Doctor of Philosophy candidate
There’s a lack of understanding of the local community experience of tourism development and its impact on national parks, says PhD student Dinesha Senarathna who came to AUT as an international student from Sri Lanka.
“Wildlife tourism is one of the fastest-growing tourism sectors in Sri Lanka, especially in areas like Ruhuna National Park (Yala). My doctoral research explores how protected area tourism can support the sustainable development of local communities and, in return, how these communities are willing to support conservation.
“My research will provide practical insights that can enable the development of evidence-based tourism approaches for national park conservation policy and the development of protected area-related sustainable community benefits in Sri Lanka and other developing country settings.”

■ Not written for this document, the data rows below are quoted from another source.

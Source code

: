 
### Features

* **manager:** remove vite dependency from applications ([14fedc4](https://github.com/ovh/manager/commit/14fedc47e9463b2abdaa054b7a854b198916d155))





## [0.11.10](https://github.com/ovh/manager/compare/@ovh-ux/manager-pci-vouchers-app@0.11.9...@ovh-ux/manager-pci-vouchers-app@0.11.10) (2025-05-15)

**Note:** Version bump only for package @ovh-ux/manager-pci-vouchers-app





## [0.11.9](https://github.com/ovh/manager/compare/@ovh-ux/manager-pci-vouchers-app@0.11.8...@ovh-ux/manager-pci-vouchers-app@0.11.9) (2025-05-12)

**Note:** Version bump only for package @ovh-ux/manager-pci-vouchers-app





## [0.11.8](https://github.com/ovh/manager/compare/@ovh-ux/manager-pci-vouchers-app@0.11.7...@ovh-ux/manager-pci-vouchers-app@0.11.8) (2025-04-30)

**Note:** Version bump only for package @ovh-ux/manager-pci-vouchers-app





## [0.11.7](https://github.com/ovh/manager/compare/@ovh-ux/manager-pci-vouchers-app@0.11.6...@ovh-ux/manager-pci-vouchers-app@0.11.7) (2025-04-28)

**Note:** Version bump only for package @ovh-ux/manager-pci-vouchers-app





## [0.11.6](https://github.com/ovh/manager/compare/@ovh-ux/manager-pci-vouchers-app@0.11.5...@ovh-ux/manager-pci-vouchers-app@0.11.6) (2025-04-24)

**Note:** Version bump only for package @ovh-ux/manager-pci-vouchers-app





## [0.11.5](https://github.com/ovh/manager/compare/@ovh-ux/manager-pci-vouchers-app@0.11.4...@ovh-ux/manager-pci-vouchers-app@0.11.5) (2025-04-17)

A passion for tourism geography
She aims to specialise in tourism geography, says Dinesha who is a geography lecturer at the University of Kelaniya in her native Sri Lanka.
“When I decided to pursue a doctoral degree, I was looking for a supervisor with a geography background to supervise my PhD. I found a perfect fit at the New Zealand Tourism Research Institute (NZTRI) at AUT. My PhD supervisors are Professor Simon Milne and Dr Carolyn Deuchar, both from NZTRI.”
Expecting to complete her PhD in 2021, Dinesha already has a clear idea what she will do next.
“Once I finish my studies, I’m planning to return to Sri Lanka and continue my academic career with the confidence and pride gained from the AUT PhD.”
Supported to thrive
Dinesha appreciates the friendly and supportive environment AUT offers.
“The friendliness and the supportive attitude of the academic staff and the other PhD students have been a highlight for me. You feel comfortable as an international student at AUT. There’s a strong bond among the PhD students in the School of Hospitality and Tourism, and you know that you’re not alone in your PhD journey even though you’re working on your own individual research project.”
She has had many opportunities to network and develop her skills, Dinesha says.
“I’m a member of the Pacific Asia Travel Association (PATA) student chapter, which brings together students and tourism industry representatives in the Asia-Pacific region to share their experiences and thoughts. Joining the AUT Toastmasters Club has also been really helpful to develop my public speaking and leadership skills, and I’m now serving as the secretary of this club. I’m also working part-time at AUT as a casual lecturer, a research assistant and an invigilator.”